Source data START

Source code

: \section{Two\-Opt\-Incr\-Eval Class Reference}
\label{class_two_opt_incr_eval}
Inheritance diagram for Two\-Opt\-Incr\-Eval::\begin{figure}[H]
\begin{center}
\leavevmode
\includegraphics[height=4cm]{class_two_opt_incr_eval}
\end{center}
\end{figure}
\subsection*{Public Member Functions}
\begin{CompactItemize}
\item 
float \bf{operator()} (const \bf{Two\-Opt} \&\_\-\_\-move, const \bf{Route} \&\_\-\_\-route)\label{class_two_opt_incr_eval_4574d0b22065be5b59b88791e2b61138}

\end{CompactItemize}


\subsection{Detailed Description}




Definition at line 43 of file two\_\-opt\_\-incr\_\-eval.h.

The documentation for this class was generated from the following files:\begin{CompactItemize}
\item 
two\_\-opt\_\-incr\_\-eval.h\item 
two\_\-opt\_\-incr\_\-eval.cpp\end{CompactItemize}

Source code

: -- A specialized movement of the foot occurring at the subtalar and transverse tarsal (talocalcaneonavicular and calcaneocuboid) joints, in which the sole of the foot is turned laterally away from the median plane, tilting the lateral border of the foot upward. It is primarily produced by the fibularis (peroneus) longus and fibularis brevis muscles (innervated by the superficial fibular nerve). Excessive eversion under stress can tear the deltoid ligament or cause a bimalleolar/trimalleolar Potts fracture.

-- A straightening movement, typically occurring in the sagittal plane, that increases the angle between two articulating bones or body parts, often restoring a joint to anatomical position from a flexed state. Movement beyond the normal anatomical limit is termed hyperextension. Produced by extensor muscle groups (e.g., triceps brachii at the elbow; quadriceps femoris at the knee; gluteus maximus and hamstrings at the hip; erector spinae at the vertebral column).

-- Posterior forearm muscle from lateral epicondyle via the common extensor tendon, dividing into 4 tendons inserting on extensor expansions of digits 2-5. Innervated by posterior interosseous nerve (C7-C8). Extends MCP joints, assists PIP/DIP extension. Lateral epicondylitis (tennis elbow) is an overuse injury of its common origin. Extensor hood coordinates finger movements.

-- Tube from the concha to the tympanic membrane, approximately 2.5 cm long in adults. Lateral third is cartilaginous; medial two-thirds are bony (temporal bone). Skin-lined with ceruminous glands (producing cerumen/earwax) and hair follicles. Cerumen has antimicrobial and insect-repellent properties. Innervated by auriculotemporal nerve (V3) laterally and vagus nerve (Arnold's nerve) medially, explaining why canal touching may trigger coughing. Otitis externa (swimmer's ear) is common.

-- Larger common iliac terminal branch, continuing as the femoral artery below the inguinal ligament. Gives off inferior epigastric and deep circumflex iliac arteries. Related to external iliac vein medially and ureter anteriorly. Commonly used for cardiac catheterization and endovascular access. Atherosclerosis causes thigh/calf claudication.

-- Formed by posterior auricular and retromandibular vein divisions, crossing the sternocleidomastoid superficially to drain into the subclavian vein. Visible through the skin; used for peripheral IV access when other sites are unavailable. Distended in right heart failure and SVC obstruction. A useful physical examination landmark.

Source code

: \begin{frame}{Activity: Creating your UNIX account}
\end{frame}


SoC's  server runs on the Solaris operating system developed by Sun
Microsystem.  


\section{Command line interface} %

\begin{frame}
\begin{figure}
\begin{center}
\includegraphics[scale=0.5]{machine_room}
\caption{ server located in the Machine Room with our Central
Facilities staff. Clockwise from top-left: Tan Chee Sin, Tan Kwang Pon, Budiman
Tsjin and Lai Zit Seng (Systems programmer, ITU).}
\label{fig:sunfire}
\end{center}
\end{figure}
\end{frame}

Source data END

> [Task instructions] All of the entries above must be transcribed exactly.

> [Response]
Source code

: \section{Two\-Opt\-Incr\-Eval Class Reference}
\label{class_two_opt_incr_eval}
Inheritance diagram for Two\-Opt\-Incr\-Eval::\begin{figure}[H]
\begin{center}
\leavevmode
\includegraphics[height=4cm]{class_two_opt_incr_eval}
\end{center}
\end{figure}
\subsection*{Public Member Functions}
\begin{CompactItemize}
\item 
float \bf{operator()} (const \bf{Two\-Opt} \&\_\-\_\-move, const \bf{Route} \&\_\-\_\-route)\label{class_two_opt_incr_eval_4574d0b22065be5b59b88791e2b61138}

\end{CompactItemize}


\subsection{Detailed Description}




Definition at line 43 of file two\_\-opt\_\-incr\_\-eval.h.

The documentation for this class was generated from the following files:\begin{CompactItemize}
\item 
two\_\-opt\_\-incr\_\-eval.h\item 
two\_\-opt\_\-incr\_\-eval.cpp\end{CompactItemize}

Source code

: -- A specialized movement of the foot occurring at the subtalar and transverse tarsal (talocalcaneonavicular and calcaneocuboid) joints, in which the sole of the foot is turned laterally away from the median plane, tilting the lateral border of the foot upward. It is primarily produced by the fibularis (peroneus) longus and fibularis brevis muscles (innervated by the superficial fibular nerve). Excessive eversion under stress can tear the deltoid ligament or cause a bimalleolar/trimalleolar Potts fracture.

-- A straightening movement, typically occurring in the sagittal plane, that increases the angle between two articulating bones or body parts, often restoring a joint to anatomical position from a flexed state. Movement beyond the normal anatomical limit is termed hyperextension. Produced by extensor muscle groups (e.g., triceps brachii at the elbow; quadriceps femoris at the knee; gluteus maximus and hamstrings at the hip; erector spinae at the vertebral column).

-- Posterior forearm muscle from lateral epicondyle via the common extensor tendon, dividing into 4 tendons inserting on extensor expansions of digits 2-5. Innervated by posterior interosseous nerve (C7-C8). Extends MCP joints, assists PIP/DIP extension. Lateral epicondylitis (tennis elbow) is an overuse injury of its common origin. Extensor hood coordinates finger movements.

-- Tube from the concha to the tympanic membrane, approximately 2.5 cm long in adults. Lateral third is cartilaginous; medial two-thirds are bony (temporal bone). Skin-lined with ceruminous glands (producing cerumen/earwax) and hair follicles. Cerumen has antimicrobial and insect-repellent properties. Innervated by auriculotemporal nerve (V3) laterally and vagus nerve (Arnold's nerve) medially, explaining why canal touching may trigger coughing. Otitis externa (swimmer's ear) is common.

-- Larger common iliac terminal branch, continuing as the femoral artery below the inguinal ligament. Gives off inferior epigastric and deep circumflex iliac arteries. Related to external iliac vein medially and ureter anteriorly. Commonly used for cardiac catheterization and endovascular access. Atherosclerosis causes thigh/calf claudication.

-- Formed by posterior auricular and retromandibular vein divisions, crossing the sternocleidomastoid superficially to drain into the subclavian vein. Visible through the skin; used for peripheral IV access when other sites are unavailable. Distended in right heart failure and SVC obstruction. A useful physical examination landmark.

Source code

: \begin{frame}{Activity: Creating your UNIX account}
\end{frame}


SoC's  server runs on the Solaris operating system developed by Sun
Microsystem.  


\section{Command line interface} %

\begin{frame}
\begin{figure}
\begin{center}
\includegraphics[scale=0.5]{machine_room}
\caption{ server located in the Machine Room with our Central
Facilities staff. Clockwise from top-left: Tan Chee Sin, Tan Kwang Pon, Budiman
Tsjin and Lai Zit Seng (Systems programmer, ITU).}
\label{fig:sunfire}
\end{center}
\end{figure}
\end{frame}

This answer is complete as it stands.